DATA RECORDS:

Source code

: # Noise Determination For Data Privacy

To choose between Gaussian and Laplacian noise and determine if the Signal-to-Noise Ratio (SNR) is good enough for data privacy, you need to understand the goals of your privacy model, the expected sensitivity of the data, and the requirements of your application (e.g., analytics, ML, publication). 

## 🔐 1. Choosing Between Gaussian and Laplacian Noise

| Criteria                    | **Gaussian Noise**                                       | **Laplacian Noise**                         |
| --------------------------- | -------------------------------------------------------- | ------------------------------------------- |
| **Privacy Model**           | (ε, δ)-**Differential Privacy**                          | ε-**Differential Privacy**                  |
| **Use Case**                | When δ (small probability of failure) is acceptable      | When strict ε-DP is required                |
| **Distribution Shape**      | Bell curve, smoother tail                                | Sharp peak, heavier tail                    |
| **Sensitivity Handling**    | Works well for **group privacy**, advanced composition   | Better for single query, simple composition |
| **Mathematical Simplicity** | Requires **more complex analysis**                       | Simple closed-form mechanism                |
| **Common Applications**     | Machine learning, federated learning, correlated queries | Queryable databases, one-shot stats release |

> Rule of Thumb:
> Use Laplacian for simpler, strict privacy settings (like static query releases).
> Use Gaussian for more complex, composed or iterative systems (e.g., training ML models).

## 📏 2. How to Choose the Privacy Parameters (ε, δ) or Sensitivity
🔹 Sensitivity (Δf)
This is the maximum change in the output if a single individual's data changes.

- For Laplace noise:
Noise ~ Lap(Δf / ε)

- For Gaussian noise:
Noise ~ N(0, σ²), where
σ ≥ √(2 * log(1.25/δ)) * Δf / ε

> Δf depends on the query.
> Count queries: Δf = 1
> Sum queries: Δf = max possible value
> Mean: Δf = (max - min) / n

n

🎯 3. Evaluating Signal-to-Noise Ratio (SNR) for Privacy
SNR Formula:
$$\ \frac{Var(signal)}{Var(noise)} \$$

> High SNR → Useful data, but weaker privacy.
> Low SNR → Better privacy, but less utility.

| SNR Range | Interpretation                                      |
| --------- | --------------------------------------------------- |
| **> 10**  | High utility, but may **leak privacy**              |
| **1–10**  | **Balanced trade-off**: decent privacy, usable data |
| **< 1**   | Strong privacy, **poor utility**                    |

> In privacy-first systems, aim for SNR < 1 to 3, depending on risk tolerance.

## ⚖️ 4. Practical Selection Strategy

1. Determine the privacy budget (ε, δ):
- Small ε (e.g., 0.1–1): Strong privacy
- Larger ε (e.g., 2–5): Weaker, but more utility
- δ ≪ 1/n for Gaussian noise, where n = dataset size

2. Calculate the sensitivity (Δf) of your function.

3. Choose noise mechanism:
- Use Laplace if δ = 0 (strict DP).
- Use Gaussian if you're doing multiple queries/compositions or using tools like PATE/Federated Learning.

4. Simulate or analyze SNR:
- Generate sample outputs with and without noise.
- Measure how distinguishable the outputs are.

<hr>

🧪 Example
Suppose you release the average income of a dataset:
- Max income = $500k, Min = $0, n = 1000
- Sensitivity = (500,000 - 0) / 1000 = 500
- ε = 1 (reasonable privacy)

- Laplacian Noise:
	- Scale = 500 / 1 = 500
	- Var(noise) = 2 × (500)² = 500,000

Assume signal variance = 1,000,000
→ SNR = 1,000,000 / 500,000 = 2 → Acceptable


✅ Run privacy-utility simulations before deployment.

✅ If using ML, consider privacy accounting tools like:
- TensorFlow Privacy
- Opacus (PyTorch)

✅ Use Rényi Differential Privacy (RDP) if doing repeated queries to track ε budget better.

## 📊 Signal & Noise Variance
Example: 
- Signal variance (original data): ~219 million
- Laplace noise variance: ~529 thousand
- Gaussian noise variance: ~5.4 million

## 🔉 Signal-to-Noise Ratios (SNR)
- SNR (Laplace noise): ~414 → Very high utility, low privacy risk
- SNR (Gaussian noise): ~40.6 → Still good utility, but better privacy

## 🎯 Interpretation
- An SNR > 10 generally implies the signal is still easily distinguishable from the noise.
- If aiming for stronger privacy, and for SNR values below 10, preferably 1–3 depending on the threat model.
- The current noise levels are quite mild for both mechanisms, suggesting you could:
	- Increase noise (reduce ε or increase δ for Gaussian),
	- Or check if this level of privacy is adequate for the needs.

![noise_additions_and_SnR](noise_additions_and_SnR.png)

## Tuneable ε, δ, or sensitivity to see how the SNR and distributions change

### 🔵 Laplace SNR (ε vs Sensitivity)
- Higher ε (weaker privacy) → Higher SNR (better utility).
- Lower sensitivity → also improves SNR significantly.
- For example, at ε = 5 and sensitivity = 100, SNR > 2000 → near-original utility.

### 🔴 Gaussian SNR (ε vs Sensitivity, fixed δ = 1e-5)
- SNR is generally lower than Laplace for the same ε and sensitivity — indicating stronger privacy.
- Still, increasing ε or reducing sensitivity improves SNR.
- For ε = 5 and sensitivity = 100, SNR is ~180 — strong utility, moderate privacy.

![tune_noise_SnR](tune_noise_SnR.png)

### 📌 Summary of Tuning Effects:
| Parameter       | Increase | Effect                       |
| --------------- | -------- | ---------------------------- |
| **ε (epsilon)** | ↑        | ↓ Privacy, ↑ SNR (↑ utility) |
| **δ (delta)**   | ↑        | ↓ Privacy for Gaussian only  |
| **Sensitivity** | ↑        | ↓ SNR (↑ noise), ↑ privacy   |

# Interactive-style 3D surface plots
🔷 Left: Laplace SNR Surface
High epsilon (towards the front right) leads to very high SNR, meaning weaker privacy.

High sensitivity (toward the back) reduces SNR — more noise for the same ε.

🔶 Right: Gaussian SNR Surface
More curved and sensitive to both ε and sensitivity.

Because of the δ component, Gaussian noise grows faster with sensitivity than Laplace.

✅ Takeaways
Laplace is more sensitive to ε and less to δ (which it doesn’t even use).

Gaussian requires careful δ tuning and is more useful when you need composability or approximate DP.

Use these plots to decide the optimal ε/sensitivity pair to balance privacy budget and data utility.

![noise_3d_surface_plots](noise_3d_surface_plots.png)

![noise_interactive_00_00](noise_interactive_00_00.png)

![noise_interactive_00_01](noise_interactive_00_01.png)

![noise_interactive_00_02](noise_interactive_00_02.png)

WHAT YOU WILL DO: Would you set down every entry again, exactly?

EXERCISE OUTPUT:
Source code

: # Noise Determination For Data Privacy

To choose between Gaussian and Laplacian noise and determine if the Signal-to-Noise Ratio (SNR) is good enough for data privacy, you need to understand the goals of your privacy model, the expected sensitivity of the data, and the requirements of your application (e.g., analytics, ML, publication). 

## 🔐 1. Choosing Between Gaussian and Laplacian Noise

| Criteria                    | **Gaussian Noise**                                       | **Laplacian Noise**                         |
| --------------------------- | -------------------------------------------------------- | ------------------------------------------- |
| **Privacy Model**           | (ε, δ)-**Differential Privacy**                          | ε-**Differential Privacy**                  |
| **Use Case**                | When δ (small probability of failure) is acceptable      | When strict ε-DP is required                |
| **Distribution Shape**      | Bell curve, smoother tail                                | Sharp peak, heavier tail                    |
| **Sensitivity Handling**    | Works well for **group privacy**, advanced composition   | Better for single query, simple composition |
| **Mathematical Simplicity** | Requires **more complex analysis**                       | Simple closed-form mechanism                |
| **Common Applications**     | Machine learning, federated learning, correlated queries | Queryable databases, one-shot stats release |

> Rule of Thumb:
> Use Laplacian for simpler, strict privacy settings (like static query releases).
> Use Gaussian for more complex, composed or iterative systems (e.g., training ML models).

## 📏 2. How to Choose the Privacy Parameters (ε, δ) or Sensitivity
🔹 Sensitivity (Δf)
This is the maximum change in the output if a single individual's data changes.

- For Laplace noise:
Noise ~ Lap(Δf / ε)

- For Gaussian noise:
Noise ~ N(0, σ²), where
σ ≥ √(2 * log(1.25/δ)) * Δf / ε

> Δf depends on the query.
> Count queries: Δf = 1
> Sum queries: Δf = max possible value
> Mean: Δf = (max - min) / n

n

🎯 3. Evaluating Signal-to-Noise Ratio (SNR) for Privacy
SNR Formula:
$$\ \frac{Var(signal)}{Var(noise)} \$$

> High SNR → Useful data, but weaker privacy.
> Low SNR → Better privacy, but less utility.

| SNR Range | Interpretation                                      |
| --------- | --------------------------------------------------- |
| **> 10**  | High utility, but may **leak privacy**              |
| **1–10**  | **Balanced trade-off**: decent privacy, usable data |
| **< 1**   | Strong privacy, **poor utility**                    |

> In privacy-first systems, aim for SNR < 1 to 3, depending on risk tolerance.

## ⚖️ 4. Practical Selection Strategy

1. Determine the privacy budget (ε, δ):
- Small ε (e.g., 0.1–1): Strong privacy
- Larger ε (e.g., 2–5): Weaker, but more utility
- δ ≪ 1/n for Gaussian noise, where n = dataset size

2. Calculate the sensitivity (Δf) of your function.

3. Choose noise mechanism:
- Use Laplace if δ = 0 (strict DP).
- Use Gaussian if you're doing multiple queries/compositions or using tools like PATE/Federated Learning.

4. Simulate or analyze SNR:
- Generate sample outputs with and without noise.
- Measure how distinguishable the outputs are.

<hr>

🧪 Example
Suppose you release the average income of a dataset:
- Max income = $500k, Min = $0, n = 1000
- Sensitivity = (500,000 - 0) / 1000 = 500
- ε = 1 (reasonable privacy)

- Laplacian Noise:
	- Scale = 500 / 1 = 500
	- Var(noise) = 2 × (500)² = 500,000

Assume signal variance = 1,000,000
→ SNR = 1,000,000 / 500,000 = 2 → Acceptable


✅ Run privacy-utility simulations before deployment.

✅ If using ML, consider privacy accounting tools like:
- TensorFlow Privacy
- Opacus (PyTorch)

✅ Use Rényi Differential Privacy (RDP) if doing repeated queries to track ε budget better.

## 📊 Signal & Noise Variance
Example: 
- Signal variance (original data): ~219 million
- Laplace noise variance: ~529 thousand
- Gaussian noise variance: ~5.4 million

## 🔉 Signal-to-Noise Ratios (SNR)
- SNR (Laplace noise): ~414 → Very high utility, low privacy risk
- SNR (Gaussian noise): ~40.6 → Still good utility, but better privacy

## 🎯 Interpretation
- An SNR > 10 generally implies the signal is still easily distinguishable from the noise.
- If aiming for stronger privacy, and for SNR values below 10, preferably 1–3 depending on the threat model.
- The current noise levels are quite mild for both mechanisms, suggesting you could:
	- Increase noise (reduce ε or increase δ for Gaussian),
	- Or check if this level of privacy is adequate for the needs.

![noise_additions_and_SnR](noise_additions_and_SnR.png)

## Tuneable ε, δ, or sensitivity to see how the SNR and distributions change

### 🔵 Laplace SNR (ε vs Sensitivity)
- Higher ε (weaker privacy) → Higher SNR (better utility).
- Lower sensitivity → also improves SNR significantly.
- For example, at ε = 5 and sensitivity = 100, SNR > 2000 → near-original utility.

### 🔴 Gaussian SNR (ε vs Sensitivity, fixed δ = 1e-5)
- SNR is generally lower than Laplace for the same ε and sensitivity — indicating stronger privacy.
- Still, increasing ε or reducing sensitivity improves SNR.
- For ε = 5 and sensitivity = 100, SNR is ~180 — strong utility, moderate privacy.

![tune_noise_SnR](tune_noise_SnR.png)

### 📌 Summary of Tuning Effects:
| Parameter       | Increase | Effect                       |
| --------------- | -------- | ---------------------------- |
| **ε (epsilon)** | ↑        | ↓ Privacy, ↑ SNR (↑ utility) |
| **δ (delta)**   | ↑        | ↓ Privacy for Gaussian only  |
| **Sensitivity** | ↑        | ↓ SNR (↑ noise), ↑ privacy   |

# Interactive-style 3D surface plots
🔷 Left: Laplace SNR Surface
High epsilon (towards the front right) leads to very high SNR, meaning weaker privacy.

High sensitivity (toward the back) reduces SNR — more noise for the same ε.

🔶 Right: Gaussian SNR Surface
More curved and sensitive to both ε and sensitivity.

Because of the δ component, Gaussian noise grows faster with sensitivity than Laplace.

✅ Takeaways
Laplace is more sensitive to ε and less to δ (which it doesn’t even use).

Gaussian requires careful δ tuning and is more useful when you need composability or approximate DP.

Use these plots to decide the optimal ε/sensitivity pair to balance privacy budget and data utility.

![noise_3d_surface_plots](noise_3d_surface_plots.png)

![noise_interactive_00_00](noise_interactive_00_00.png)

![noise_interactive_00_01](noise_interactive_00_01.png)

![noise_interactive_00_02](noise_interactive_00_02.png)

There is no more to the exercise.